◆ **WHAT THIS TASK INVOLVES**
Under this line sits a listing. Repeat exactly and only its lines from the one holding "VCS reports time" through the one holding "- 세션의 이름은 MIT에서"; skip pictures.

= Beginning of Section =

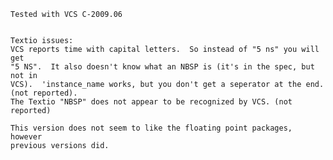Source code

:     Tested with VCS C-2009.06
    
    
    Textio issues:
    VCS reports time with capital letters.  So instead of "5 ns" you will get
    "5 NS".  It also doesn't know what an NBSP is (it's in the spec, but not in
    VCS).  'instance_name works, but you don't get a seperator at the end.
    (not reported).
    The Textio "NBSP" does not appear to be recognized by VCS. (not reported)
    
    This version does not seem to like the floating point packages, however
    previous versions did.
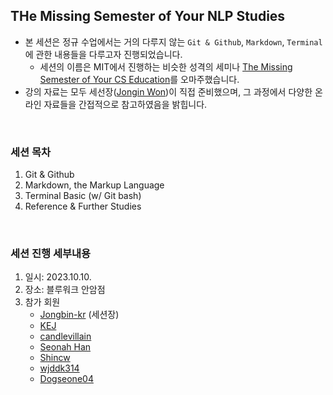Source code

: ## THe Missing Semester of Your NLP Studies

- 본 세션은 정규 수업에서는 거의 다루지 않는 `Git & Github`, `Markdown`, `Terminal`에 관한 내용들을 다루고자 진행되었습니다.
  - 세션의 이름은 MIT에서 진행하는 비슷한 성격의 세미나 [The Missing Semester of Your CS Education](https://missing.csail.mit.edu/)를 오마주했습니다.
- 강의 자료는 모두 세선장([Jongin Won](https://github.com/Jongbin-kr))이 직접 준비했으며, 그 과정에서 다양한 온라인 자료들을 간접적으로 참고하였음을 밝힙니다.

<br>

### 세션 목차
1. Git & Github
2. Markdown, the Markup Language
3. Terminal Basic (w/ Git bash)
4. Reference & Further Studies

<br>

### 세션 진행 세부내용
1. 일시: 2023.10.10.
2. 장소: 블루워크 안암점
3. 참가 회원
   - [Jongbin-kr](https://github.com/Jongbin-kr) (세션장)
   - [KEJ](https://github.com/en0226)
   - [candlevillain](https://github.com/candlevillain)
   - [Seonah Han](https://github.com/linea77)
   - [Shincw](https://github.com/Shincw)
   - [wjddk314](https://github.com/wjddk314)
   - [Dogseone04](https://github.com/Dogseone04)
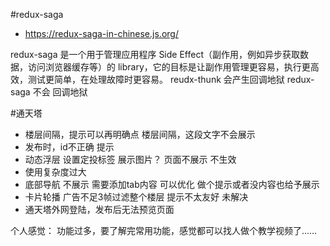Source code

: #redux-saga
- https://redux-saga-in-chinese.js.org/

redux-saga 是一个用于管理应用程序 Side Effect（副作用，例如异步获取数据，访问浏览器缓存等）的 library，它的目标是让副作用管理更容易，执行更高效，测试更简单，在处理故障时更容易。
reudx-thunk 会产生回调地狱
redux-saga 不会 回调地狱

#通天塔
- 楼层间隔，提示可以再明确点  楼层间隔，这段文字不会展示
- 发布时，id不正确 提示
- 动态浮层 设置定投标签 展示图片？ 页面不展示 不生效
- 使用复杂度过大
- 底部导航 不展示 需要添加tab内容 可以优化 做个提示或者没内容也给予展示
- 卡片轮播 广告不足3帧过滤整个楼层 提示不太友好 未解决
- 通天塔外网登陆，发布后无法预览页面

个人感觉：
功能过多，要了解完常用功能，感觉都可以找人做个教学视频了……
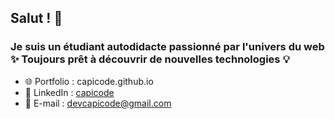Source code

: ## **Salut !** 🙂

### Je suis un étudiant autodidacte passionné par l'univers du web ✨ Toujours prêt à découvrir de nouvelles technologies 💡

* 🌐 Portfolio  : capicode.github.io
* 🤵 LinkedIn   : [capicode](https://www.linkedin.com/in/giovanni-charles-edouard-a15337179/) 
* 📧 E-mail     : devcapicode@gmail.com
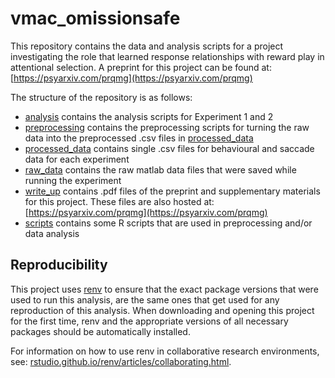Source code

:
# vmac\_omissionsafe

<!-- badges: start -->

<!-- badges: end -->

This repository contains the data and analysis scripts for a project investigating the role that learned response relationships with reward play in attentional selection. A preprint for this project can be found at: [https://psyarxiv.com/prqmg](https://psyarxiv.com/prqmg)

The structure of the repository is as follows:

- [analysis](analysis) contains the analysis scripts for Experiment 1 and 2
- [preprocessing](preprocessing) contains the preprocessing scripts for turning the raw data into the preprocessed .csv files in [processed_data](processed_data)
- [processed_data](processed_data) contains single .csv files for behavioural and saccade data for each experiment
- [raw_data](raw_data) contains the raw matlab data files that were saved while running the experiment
- [write_up](write_up) contains .pdf files of the preprint and supplementary materials for this project. These files are also hosted at: [https://psyarxiv.com/prqmg](https://psyarxiv.com/prqmg)
- [scripts](scripts) contains some R scripts that are used in preprocessing and/or data analysis 

## Reproducibility

This project uses [renv](https://rstudio.github.io/renv/index.html) to ensure that the exact package versions that were used to run this analysis, are the same ones that get used for any reproduction of this analysis. When downloading and opening this project for the first time, renv and the appropriate versions of all necessary packages should be automatically installed. 

For information on how to use renv in collaborative research environments, see: [rstudio.github.io/renv/articles/collaborating.html](https://rstudio.github.io/renv/articles/collaborating.html).

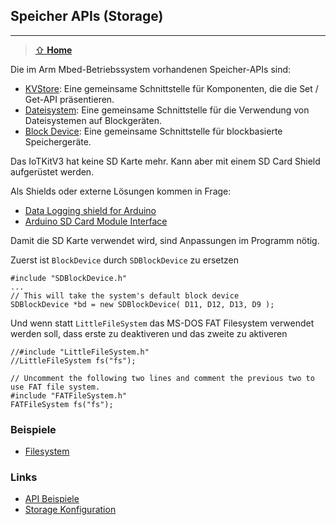 ## Speicher APIs (Storage)
***

> [⇧ **Home**](../README.md)

Die im Arm Mbed-Betriebssystem vorhandenen Speicher-APIs sind:

* [KVStore](https://os.mbed.com/docs/mbed-os/v5.11/apis/storage.html#kvstore): Eine gemeinsame Schnittstelle für Komponenten, die die Set / Get-API präsentieren.
* [Dateisystem](https://os.mbed.com/docs/mbed-os/v5.11/apis/storage.html#declaring-a-file-system): Eine gemeinsame Schnittstelle für die Verwendung von Dateisystemen auf Blockgeräten.
* [Block Device](https://os.mbed.com/docs/mbed-os/v5.11/apis/storage.html#declaring-a-block-device): Eine gemeinsame Schnittstelle für blockbasierte Speichergeräte.

Das IoTKitV3 hat keine SD Karte mehr. Kann aber mit einem SD Card Shield aufgerüstet werden.

Als Shields oder externe Lösungen kommen in Frage:
* [Data Logging shield for Arduino](https://www.adafruit.com/product/1141)
* [Arduino SD Card Module Interface](https://www.youtube.com/watch?v=ZBOlIznlGKY)

Damit die SD Karte verwendet wird, sind Anpassungen im Programm nötig.

Zuerst ist `BlockDevice` durch `SDBlockDevice` zu ersetzen

    #include "SDBlockDevice.h"
    ...
    // This will take the system's default block device
    SDBlockDevice *bd = new SDBlockDevice( D11, D12, D13, D9 );
    
Und wenn statt `LittleFileSystem` das MS-DOS FAT Filesystem verwendet werden soll, dass erste zu deaktiveren und das zweite zu aktiveren

    //#include "LittleFileSystem.h"
    //LittleFileSystem fs("fs");

    // Uncomment the following two lines and comment the previous two to use FAT file system.
    #include "FATFileSystem.h"
    FATFileSystem fs("fs");    
	
### Beispiele

* [Filesystem](https://github.com/ARMmbed/mbed-os-example-filesystem/)	

### Links

* [API Beispiele](https://os.mbed.com/docs/mbed-os/latest/apis/storage.html)
* [Storage Konfiguration](https://os.mbed.com/docs/mbed-os/latest/reference/storage.html)
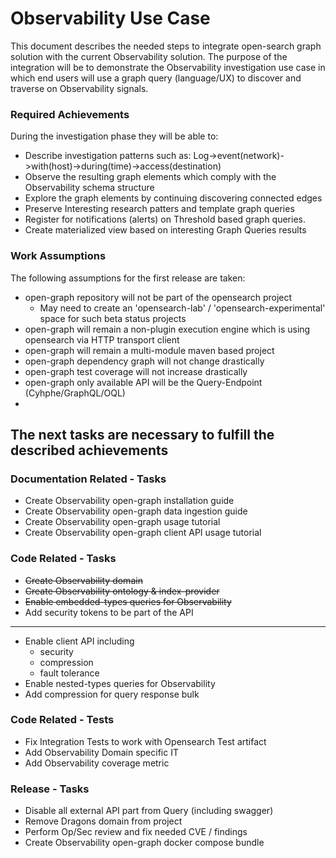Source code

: # Observability Use Case
This document describes the needed steps to integrate open-search graph solution with the current Observability solution.
The purpose of the integration will be to demonstrate the Observability investigation use case in which end users will use a graph query (language/UX)
to discover and traverse on Observability signals.

### Required Achievements
During the investigation phase they will be able to:

 - Describe investigation patterns such as: Log->event(network)->with(host)->during(time)->access(destination)
 - Observe the resulting graph elements which comply with the Observability schema structure
 - Explore the graph elements by continuing discovering connected edges 
 - Preserve Interesting research patters and template graph queries
 - Register for notifications (alerts) on Threshold based graph queries. 
 - Create materialized view based on interesting Graph Queries results 

### Work Assumptions
The following assumptions for the first release are taken:

 - open-graph repository will not be part of the opensearch project
   - May need to create an 'opensearch-lab' / 'opensearch-experimental' space for such beta status projects 
 - open-graph will remain a non-plugin execution engine which is using opensearch via HTTP transport client
 - open-graph will remain a multi-module maven based project
 - open-graph dependency graph will not change drastically
 - open-graph test coverage will not increase drastically
 - open-graph only available API will be the Query-Endpoint (Cyhphe/GraphQL/OQL)
 - 


## The next tasks are necessary to fulfill the described achievements

### Documentation Related - Tasks

- Create Observability open-graph installation guide
- Create Observability open-graph data ingestion guide
- Create Observability open-graph usage tutorial
- Create Observability open-graph client API usage tutorial

### Code Related - Tasks

- <s> Create Observability domain </s> 
- <s> Create Observability ontology & index-provider </s>
- <s> Enable embedded-types queries for Observability </s> 
- Add security tokens to be part of the API

----------------------------------------------------------------------------------------------------------------

- Enable client API including
  - security
  - compression
  - fault tolerance
- Enable nested-types queries for Observability
- Add compression for query response bulk

### Code Related - Tests

- Fix Integration Tests to work with Opensearch Test artifact 
- Add Observability Domain specific IT
- Add Observability coverage metric

### Release - Tasks
 - Disable all external API part from Query (including swagger)
 - Remove Dragons domain from project
 - Perform Op/Sec review and fix needed CVE / findings
 - Create Observability open-graph docker compose bundle
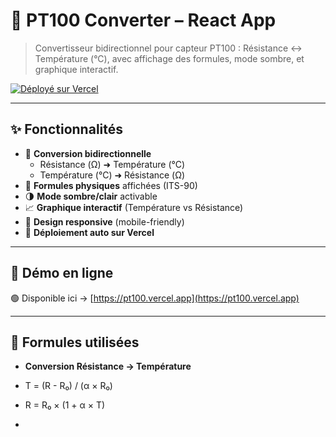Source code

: # 🔁 PT100 Converter – React App

> Convertisseur bidirectionnel pour capteur PT100 : Résistance ↔ Température (°C), avec affichage des formules, mode sombre, et graphique interactif.

[![Déployé sur Vercel](https://vercel.com/button)](https://pt100.vercel.app)

---

## ✨ Fonctionnalités

- 🔄 **Conversion bidirectionnelle**
  - Résistance (Ω) ➜ Température (°C)
  - Température (°C) ➜ Résistance (Ω)
- 📐 **Formules physiques** affichées (ITS-90)
- 🌗 **Mode sombre/clair** activable
- 📈 **Graphique interactif** (Température vs Résistance)
- 📱 **Design responsive** (mobile-friendly)
- 🚀 **Déploiement auto sur Vercel**

---

## 🔗 Démo en ligne

🟢 Disponible ici → [https://pt100.vercel.app](https://pt100.vercel.app)

---

## 🧪 Formules utilisées

- **Conversion Résistance → Température**

- T = (R - R₀) / (α × R₀)

- R = R₀ × (1 + α × T)

-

= End of Section =

◆ **EXERCISE SOLUTION**
    VCS reports time with capital letters.  So instead of "5 ns" you will get
    "5 NS".  It also doesn't know what an NBSP is (it's in the spec, but not in
    VCS).  'instance_name works, but you don't get a seperator at the end.
    (not reported).
    The Textio "NBSP" does not appear to be recognized by VCS. (not reported)
    
    This version does not seem to like the floating point packages, however
    previous versions did.
Source code

: ## THe Missing Semester of Your NLP Studies

- 본 세션은 정규 수업에서는 거의 다루지 않는 `Git & Github`, `Markdown`, `Terminal`에 관한 내용들을 다루고자 진행되었습니다.
  - 세션의 이름은 MIT에서 진행하는 비슷한 성격의 세미나 [The Missing Semester of Your CS Education](https://missing.csail.mit.edu/)를 오마주했습니다.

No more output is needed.